Activity — All lines from the one containing "Primaria - PK)" to the final line of the material should be retyped exactly. Nothing else belongs in the response.

Data for processing —
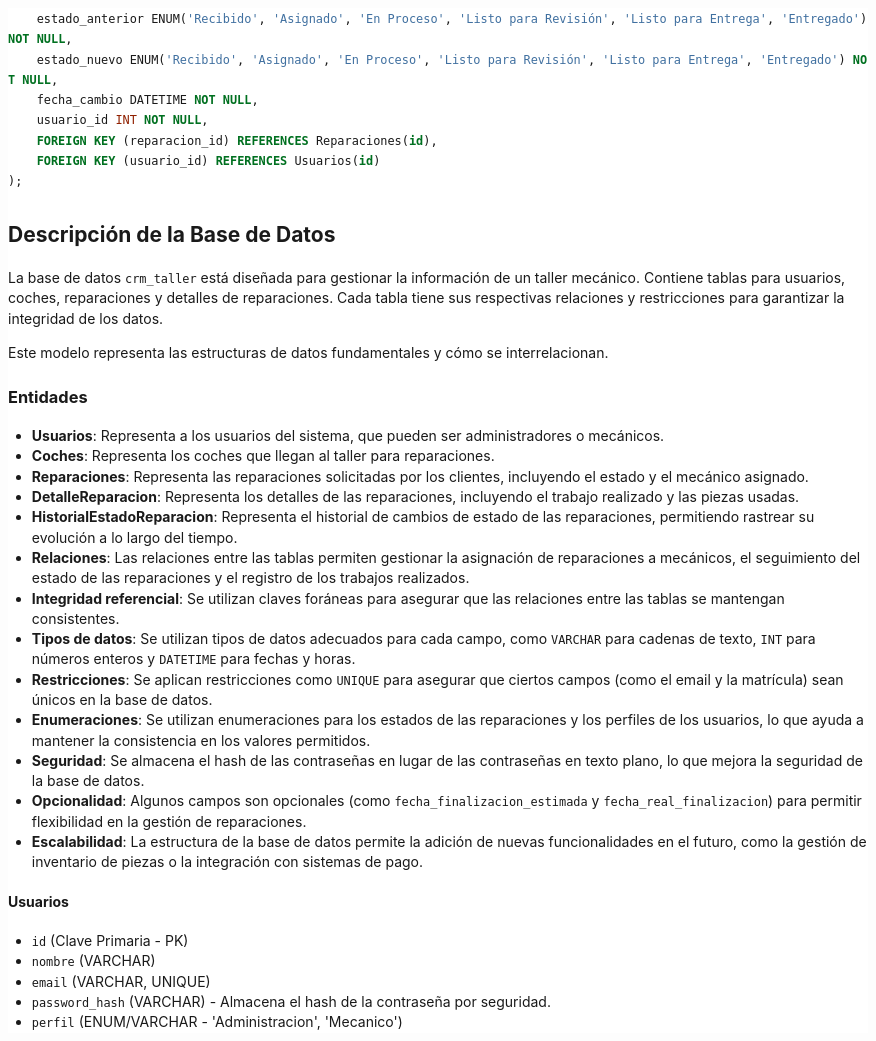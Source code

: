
 ```sql
    estado_anterior ENUM('Recibido', 'Asignado', 'En Proceso', 'Listo para Revisión', 'Listo para Entrega', 'Entregado') NOT NULL,
    estado_nuevo ENUM('Recibido', 'Asignado', 'En Proceso', 'Listo para Revisión', 'Listo para Entrega', 'Entregado') NOT NULL,
    fecha_cambio DATETIME NOT NULL,
    usuario_id INT NOT NULL,
    FOREIGN KEY (reparacion_id) REFERENCES Reparaciones(id),
    FOREIGN KEY (usuario_id) REFERENCES Usuarios(id)
);
```

## Descripción de la Base de Datos

La base de datos `crm_taller` está diseñada para gestionar la información de un taller mecánico. Contiene tablas para usuarios, coches, reparaciones y detalles de reparaciones. Cada tabla tiene sus respectivas relaciones y restricciones para garantizar la integridad de los datos.

Este modelo representa las estructuras de datos fundamentales y cómo se interrelacionan.

### Entidades

- **Usuarios**: Representa a los usuarios del sistema, que pueden ser administradores o mecánicos.
- **Coches**: Representa los coches que llegan al taller para reparaciones.
- **Reparaciones**: Representa las reparaciones solicitadas por los clientes, incluyendo el estado y el mecánico asignado.
- **DetalleReparacion**: Representa los detalles de las reparaciones, incluyendo el trabajo realizado y las piezas usadas.
- **HistorialEstadoReparacion**: Representa el historial de cambios de estado de las reparaciones, permitiendo rastrear su evolución a lo largo del tiempo.
- **Relaciones**: Las relaciones entre las tablas permiten gestionar la asignación de reparaciones a mecánicos, el seguimiento del estado de las reparaciones y el registro de los trabajos realizados.
- **Integridad referencial**: Se utilizan claves foráneas para asegurar que las relaciones entre las tablas se mantengan consistentes.
- **Tipos de datos**: Se utilizan tipos de datos adecuados para cada campo, como `VARCHAR` para cadenas de texto, `INT` para números enteros y `DATETIME` para fechas y horas.
- **Restricciones**: Se aplican restricciones como `UNIQUE` para asegurar que ciertos campos (como el email y la matrícula) sean únicos en la base de datos.
- **Enumeraciones**: Se utilizan enumeraciones para los estados de las reparaciones y los perfiles de los usuarios, lo que ayuda a mantener la consistencia en los valores permitidos.
- **Seguridad**: Se almacena el hash de las contraseñas en lugar de las contraseñas en texto plano, lo que mejora la seguridad de la base de datos.
- **Opcionalidad**: Algunos campos son opcionales (como `fecha_finalizacion_estimada` y `fecha_real_finalizacion`) para permitir flexibilidad en la gestión de reparaciones.
- **Escalabilidad**: La estructura de la base de datos permite la adición de nuevas funcionalidades en el futuro, como la gestión de inventario de piezas o la integración con sistemas de pago.

#### Usuarios

- `id` (Clave Primaria - PK)
- `nombre` (VARCHAR)
- `email` (VARCHAR, UNIQUE)
- `password_hash` (VARCHAR) - Almacena el hash de la contraseña por seguridad.
- `perfil` (ENUM/VARCHAR - 'Administracion', 'Mecanico')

Reply —
- `id` (Clave Primaria - PK)
- `nombre` (VARCHAR)
- `email` (VARCHAR, UNIQUE)
- `password_hash` (VARCHAR) - Almacena el hash de la contraseña por seguridad.
- `perfil` (ENUM/VARCHAR - 'Administracion', 'Mecanico')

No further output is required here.